Dans le précédent volume, regroupant les carnets tenus entre 1995 et 2000, André Major terminait sur une note d’ouverture, comme une invitation à le retrouver à un autre moment afin de poursuivre cet exercice d’amitié qu’est le partage des réflexions, impressions, rêves, sans taire les déceptions qui balisent le parcours d’une vie : « L’important, concluait-il, c’est de poursuivre sa route, à l’écoute du vivant. Un vers de Verlaine le dit tout simplement : La route est bonne et la mort est au bout ». La promesse est tenue, André Major nous revient cette fois avec les carnets couvrant les trois années qui suivent, de 2001 à 2003.
Le lecteur confident y retrouve celui qu’il a quitté quelques années plus tôt, à la fois inchangé et différent. Major demeure avant tout ce lecteur aussi passionné qu’hier et avide de poursuivre sa quête de compréhension du monde, d’interroger et de partager avec le lecteur le fruit de ses réflexions, ses doutes et, par moments, les étincelles de beauté qui s’offrent à qui sait se mettre en retrait et regarder. Le titre prend ici tout son sens : s’élever et observer. Le carnet s’inscrit dans la continuité d’un échange qui se veut indissociable de cette même quête. « Dans le carnet, écrit Major, on simule une conversation avec un lecteur dont on ne peut malheureusement pas entendre les répliques […]. Personne ne nous lit avec plus d’attention que ce lecteur pour qui on est une voix dans la solitude de sa lecture. » Une voix avec ses élans, ses envolées, qui parfois dénoncent et, à d’autres moments, doutent. Et ses silences.

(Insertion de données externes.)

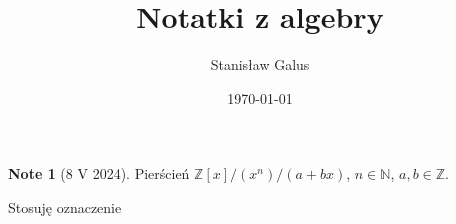 \documentclass[a4paper,11pt]{article}
\title{Notatki z algebry}
\author{Stanisław Galus}
\date{\today}
\newcommand{\naturaln}{\ensuremath{\mathbb{N}}}
\newcommand{\integern}{\ensuremath{\mathbb{Z}}}
\theoremstyle{definition}
\newtheorem{note}{Note}
\begin{document}
\begingroup
\renewcommand{\thepage}{0}
\maketitle
\endgroup
\tableofcontents

\begin{note}[8 V 2024] \label{note:fmvrv}
  Pierścień $\integern[x] / (x^n) / (a + bx)$, $n \in \naturaln$, $a, b \in \integern$.

  Stosuję oznaczenie
\end{note}



\end{document}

Major revient ainsi sur les lectures et les auteurs qui l’ont marqué et qu’il revisite : Tchékhov, Tolstoï, Dostoïevski, Flaubert, Hamsun, Naipaul, Nietzsche, Pavese, Ferron, pour ne nommer que ces derniers. Les relectures ont maintenant préséance sur la découverte de nouveautés. Major renoue avec ce qui hier l’émerveillait et nourrissait ses engagements tant littéraires que citoyens qui lui ont permis de persévérer, de cheminer. Après la hâte et l’impatience des premières années, Major apprivoise le regard apaisé qui vient avec l’âge. Au-delà de tout ce qui peut être noté, évoqué, interrogé, dénoncé, acclamé –quoique plus rarement dans ce dernier cas –, le souci premier qui traverse et donne à ces pages à la fois leur unité, leur couleur et, pourrait-on dire, leur légitimité, la préoccupation constante qui anime Major, c’est la justesse de l’écriture. « L’important n’est pas tant de témoigner fidèlement de celui qu’on est que de maintenir vivant le rapport entre soi et le monde – de bien faire voir et sentir ce qu’on a vu, lu ou vécu. Autrement dit, d’écrire avec justesse – cette justesse qui assure le bien-fondé de l’écriture. »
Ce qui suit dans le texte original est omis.